== Segment start ==

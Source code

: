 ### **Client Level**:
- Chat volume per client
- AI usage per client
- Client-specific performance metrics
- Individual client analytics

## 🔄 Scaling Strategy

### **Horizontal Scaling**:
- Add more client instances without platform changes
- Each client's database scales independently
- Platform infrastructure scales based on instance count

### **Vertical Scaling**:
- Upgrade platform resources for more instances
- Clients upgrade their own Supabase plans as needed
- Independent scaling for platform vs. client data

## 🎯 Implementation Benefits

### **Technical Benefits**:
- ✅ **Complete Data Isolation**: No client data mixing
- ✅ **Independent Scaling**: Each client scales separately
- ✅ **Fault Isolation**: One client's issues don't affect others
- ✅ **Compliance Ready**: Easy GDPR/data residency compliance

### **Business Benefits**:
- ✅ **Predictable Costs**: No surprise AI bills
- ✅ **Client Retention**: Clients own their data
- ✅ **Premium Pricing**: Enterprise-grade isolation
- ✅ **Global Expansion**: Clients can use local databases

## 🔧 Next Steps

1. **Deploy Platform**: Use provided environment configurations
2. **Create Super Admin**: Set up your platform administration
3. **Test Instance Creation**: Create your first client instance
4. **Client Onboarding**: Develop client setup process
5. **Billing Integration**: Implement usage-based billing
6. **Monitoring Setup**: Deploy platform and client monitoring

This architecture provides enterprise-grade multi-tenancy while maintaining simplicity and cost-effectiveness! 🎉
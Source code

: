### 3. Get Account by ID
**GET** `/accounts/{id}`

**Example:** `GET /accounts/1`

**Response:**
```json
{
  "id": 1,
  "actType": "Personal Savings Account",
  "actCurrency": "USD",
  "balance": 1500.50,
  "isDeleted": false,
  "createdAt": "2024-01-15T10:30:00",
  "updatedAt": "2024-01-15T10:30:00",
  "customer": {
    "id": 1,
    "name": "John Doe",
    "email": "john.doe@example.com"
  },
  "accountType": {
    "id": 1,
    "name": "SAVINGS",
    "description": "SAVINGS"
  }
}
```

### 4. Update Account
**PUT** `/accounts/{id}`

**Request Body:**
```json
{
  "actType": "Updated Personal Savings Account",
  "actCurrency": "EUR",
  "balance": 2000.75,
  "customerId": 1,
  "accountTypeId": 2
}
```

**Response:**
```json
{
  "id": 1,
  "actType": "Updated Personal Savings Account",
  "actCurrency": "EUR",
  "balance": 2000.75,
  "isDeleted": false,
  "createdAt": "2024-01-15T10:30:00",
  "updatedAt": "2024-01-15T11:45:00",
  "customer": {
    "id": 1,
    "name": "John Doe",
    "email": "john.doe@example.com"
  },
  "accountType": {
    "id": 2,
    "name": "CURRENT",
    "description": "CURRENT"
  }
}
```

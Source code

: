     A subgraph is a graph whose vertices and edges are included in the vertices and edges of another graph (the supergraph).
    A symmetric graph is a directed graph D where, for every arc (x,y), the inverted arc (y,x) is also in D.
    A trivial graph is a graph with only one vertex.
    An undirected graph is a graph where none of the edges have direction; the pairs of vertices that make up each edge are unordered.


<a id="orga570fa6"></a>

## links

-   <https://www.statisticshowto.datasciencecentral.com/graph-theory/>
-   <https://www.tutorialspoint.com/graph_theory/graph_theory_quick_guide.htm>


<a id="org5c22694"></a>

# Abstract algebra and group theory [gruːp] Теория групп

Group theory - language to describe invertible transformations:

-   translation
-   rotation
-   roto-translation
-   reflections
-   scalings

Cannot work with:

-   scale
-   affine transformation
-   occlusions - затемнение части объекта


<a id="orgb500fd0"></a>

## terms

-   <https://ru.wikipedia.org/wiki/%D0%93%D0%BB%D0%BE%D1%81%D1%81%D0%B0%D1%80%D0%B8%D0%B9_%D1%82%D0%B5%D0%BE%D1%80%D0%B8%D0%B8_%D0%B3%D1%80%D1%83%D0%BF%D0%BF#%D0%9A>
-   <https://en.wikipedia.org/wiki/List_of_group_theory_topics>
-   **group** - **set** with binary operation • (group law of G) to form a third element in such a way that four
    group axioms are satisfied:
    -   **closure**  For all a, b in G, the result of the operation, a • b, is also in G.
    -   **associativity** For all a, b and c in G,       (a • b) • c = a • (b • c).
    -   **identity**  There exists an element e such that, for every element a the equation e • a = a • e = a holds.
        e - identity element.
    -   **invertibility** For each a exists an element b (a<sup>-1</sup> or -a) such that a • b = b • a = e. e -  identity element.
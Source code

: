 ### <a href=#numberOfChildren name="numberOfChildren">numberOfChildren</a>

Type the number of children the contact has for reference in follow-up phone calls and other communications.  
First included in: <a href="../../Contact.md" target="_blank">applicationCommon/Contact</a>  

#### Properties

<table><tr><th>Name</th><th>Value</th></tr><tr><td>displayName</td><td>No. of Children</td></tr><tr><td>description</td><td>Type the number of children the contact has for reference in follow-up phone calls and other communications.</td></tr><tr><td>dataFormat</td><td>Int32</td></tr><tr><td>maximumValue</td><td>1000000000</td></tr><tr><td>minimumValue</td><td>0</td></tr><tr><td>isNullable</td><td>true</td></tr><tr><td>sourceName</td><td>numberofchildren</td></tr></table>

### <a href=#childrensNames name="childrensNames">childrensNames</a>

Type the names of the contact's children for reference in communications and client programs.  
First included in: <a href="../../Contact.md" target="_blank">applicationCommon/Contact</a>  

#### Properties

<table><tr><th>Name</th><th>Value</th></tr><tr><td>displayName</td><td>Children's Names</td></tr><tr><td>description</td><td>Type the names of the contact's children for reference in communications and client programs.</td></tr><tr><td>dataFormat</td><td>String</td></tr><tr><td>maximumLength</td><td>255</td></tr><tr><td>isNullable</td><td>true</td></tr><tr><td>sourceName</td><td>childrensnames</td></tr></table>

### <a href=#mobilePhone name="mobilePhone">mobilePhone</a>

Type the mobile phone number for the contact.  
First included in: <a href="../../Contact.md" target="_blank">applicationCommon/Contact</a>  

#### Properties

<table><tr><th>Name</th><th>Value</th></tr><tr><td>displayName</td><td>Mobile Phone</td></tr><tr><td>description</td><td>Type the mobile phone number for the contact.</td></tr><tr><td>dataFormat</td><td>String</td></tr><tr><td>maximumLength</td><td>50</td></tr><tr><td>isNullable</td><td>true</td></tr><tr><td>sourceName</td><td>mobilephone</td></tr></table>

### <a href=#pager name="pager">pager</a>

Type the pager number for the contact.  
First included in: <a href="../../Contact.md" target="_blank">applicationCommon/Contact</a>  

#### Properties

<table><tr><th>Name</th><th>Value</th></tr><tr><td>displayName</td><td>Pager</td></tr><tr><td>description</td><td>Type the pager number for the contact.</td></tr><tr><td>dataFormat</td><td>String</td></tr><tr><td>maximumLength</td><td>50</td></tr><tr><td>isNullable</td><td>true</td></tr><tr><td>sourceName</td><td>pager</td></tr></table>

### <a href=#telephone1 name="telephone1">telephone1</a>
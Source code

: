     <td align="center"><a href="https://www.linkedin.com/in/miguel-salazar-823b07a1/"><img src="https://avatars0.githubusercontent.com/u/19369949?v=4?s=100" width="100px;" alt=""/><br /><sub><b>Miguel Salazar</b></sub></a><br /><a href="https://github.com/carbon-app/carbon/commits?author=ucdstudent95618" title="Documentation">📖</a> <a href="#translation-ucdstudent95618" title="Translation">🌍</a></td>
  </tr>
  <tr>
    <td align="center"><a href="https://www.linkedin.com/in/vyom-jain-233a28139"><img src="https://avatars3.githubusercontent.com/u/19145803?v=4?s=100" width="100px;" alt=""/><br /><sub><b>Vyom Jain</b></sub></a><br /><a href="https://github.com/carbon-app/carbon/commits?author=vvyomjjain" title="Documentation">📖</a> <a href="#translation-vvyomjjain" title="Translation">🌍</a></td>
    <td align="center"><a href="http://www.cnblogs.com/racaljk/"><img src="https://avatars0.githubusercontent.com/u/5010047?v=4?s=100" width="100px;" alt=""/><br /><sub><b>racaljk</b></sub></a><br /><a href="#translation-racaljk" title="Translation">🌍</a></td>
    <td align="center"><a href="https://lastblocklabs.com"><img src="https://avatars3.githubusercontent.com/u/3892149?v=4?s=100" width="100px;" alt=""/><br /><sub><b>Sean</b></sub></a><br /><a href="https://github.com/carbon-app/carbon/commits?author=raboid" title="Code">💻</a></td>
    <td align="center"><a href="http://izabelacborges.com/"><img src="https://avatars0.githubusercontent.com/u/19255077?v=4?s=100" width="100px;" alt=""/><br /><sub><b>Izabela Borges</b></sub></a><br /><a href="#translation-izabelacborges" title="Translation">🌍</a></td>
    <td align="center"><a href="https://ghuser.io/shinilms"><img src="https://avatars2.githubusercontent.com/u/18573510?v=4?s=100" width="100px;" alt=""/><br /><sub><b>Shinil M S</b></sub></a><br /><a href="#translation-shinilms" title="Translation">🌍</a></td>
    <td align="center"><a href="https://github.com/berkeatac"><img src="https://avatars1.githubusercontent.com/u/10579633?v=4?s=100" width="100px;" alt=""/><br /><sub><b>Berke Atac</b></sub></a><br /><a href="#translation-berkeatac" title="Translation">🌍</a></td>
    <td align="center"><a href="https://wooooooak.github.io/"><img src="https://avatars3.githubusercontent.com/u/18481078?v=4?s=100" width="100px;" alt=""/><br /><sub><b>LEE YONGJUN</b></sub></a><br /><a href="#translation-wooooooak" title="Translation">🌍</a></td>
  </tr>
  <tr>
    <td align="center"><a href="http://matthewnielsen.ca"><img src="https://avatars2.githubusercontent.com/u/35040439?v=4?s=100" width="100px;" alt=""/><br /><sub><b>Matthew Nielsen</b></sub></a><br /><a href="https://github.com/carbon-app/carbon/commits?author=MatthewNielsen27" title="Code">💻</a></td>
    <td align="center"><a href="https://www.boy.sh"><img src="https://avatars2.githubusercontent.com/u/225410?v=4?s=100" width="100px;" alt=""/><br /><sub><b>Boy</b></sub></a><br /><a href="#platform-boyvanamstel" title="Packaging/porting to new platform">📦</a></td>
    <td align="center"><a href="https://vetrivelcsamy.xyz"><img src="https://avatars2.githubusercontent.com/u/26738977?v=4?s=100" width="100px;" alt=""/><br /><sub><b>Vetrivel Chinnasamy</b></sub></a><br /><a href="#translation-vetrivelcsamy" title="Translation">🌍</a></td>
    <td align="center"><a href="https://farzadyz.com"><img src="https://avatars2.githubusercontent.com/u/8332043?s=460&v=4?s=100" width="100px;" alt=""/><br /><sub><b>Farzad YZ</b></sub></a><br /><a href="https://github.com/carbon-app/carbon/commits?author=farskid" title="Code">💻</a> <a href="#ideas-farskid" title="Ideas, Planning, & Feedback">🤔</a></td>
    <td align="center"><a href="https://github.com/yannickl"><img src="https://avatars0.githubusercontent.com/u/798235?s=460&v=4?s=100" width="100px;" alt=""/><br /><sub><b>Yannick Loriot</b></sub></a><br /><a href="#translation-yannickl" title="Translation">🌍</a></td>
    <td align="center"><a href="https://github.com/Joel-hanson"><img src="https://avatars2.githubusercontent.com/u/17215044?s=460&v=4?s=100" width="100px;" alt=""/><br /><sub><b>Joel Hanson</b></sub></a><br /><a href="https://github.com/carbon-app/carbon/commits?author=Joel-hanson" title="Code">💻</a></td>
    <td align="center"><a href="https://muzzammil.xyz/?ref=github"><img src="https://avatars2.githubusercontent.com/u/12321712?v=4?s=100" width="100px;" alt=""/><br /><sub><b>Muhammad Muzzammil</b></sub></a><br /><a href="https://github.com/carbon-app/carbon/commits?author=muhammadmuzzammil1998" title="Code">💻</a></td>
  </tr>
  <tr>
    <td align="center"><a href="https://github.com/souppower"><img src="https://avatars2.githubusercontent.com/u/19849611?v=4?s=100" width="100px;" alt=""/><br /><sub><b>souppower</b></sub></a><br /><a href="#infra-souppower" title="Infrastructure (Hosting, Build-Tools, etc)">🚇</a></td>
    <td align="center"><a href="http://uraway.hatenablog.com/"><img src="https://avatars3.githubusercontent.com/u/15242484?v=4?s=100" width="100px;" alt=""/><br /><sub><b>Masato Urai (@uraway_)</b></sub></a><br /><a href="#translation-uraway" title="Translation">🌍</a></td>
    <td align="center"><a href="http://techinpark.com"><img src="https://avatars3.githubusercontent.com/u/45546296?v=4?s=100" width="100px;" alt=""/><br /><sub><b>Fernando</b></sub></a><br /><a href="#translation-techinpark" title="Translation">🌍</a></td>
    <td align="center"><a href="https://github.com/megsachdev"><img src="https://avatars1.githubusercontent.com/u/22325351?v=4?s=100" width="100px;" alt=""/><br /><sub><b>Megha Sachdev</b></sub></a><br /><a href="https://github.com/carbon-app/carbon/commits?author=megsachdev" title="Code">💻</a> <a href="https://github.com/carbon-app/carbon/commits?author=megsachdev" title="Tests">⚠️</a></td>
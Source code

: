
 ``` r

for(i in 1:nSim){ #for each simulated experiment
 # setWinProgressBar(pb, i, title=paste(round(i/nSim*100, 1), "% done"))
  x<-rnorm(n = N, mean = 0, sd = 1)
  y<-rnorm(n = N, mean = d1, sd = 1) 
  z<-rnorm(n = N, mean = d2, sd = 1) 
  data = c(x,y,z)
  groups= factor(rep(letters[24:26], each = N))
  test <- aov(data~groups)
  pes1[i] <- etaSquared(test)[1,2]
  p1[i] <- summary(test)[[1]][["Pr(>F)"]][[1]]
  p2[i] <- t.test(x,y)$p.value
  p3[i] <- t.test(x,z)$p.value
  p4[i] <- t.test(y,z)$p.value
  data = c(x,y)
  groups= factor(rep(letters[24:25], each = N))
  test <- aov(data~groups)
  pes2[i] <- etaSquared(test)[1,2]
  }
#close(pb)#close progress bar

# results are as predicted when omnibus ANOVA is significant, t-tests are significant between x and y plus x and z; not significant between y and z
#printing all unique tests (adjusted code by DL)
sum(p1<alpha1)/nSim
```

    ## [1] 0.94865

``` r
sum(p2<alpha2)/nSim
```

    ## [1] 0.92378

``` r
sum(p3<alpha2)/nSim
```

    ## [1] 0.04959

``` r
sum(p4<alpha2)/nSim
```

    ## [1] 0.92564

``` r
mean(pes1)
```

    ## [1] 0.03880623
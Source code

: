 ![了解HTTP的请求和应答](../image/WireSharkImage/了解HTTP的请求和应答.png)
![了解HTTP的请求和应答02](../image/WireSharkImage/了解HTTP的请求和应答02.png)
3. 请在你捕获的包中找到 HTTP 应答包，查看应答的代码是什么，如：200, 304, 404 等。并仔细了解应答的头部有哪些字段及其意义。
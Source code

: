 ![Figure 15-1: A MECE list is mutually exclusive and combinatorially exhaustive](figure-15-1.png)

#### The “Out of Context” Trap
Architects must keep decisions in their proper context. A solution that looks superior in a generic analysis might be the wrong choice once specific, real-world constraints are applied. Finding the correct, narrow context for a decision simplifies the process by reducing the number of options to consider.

== Segment end ==

-- WHAT YOU HAVE TO DO --
All lines above containing the string "Benefits" are to be collected.

-- TASK SOLUTION --
## 🎯 Implementation Benefits
### **Technical Benefits**:
### **Business Benefits**:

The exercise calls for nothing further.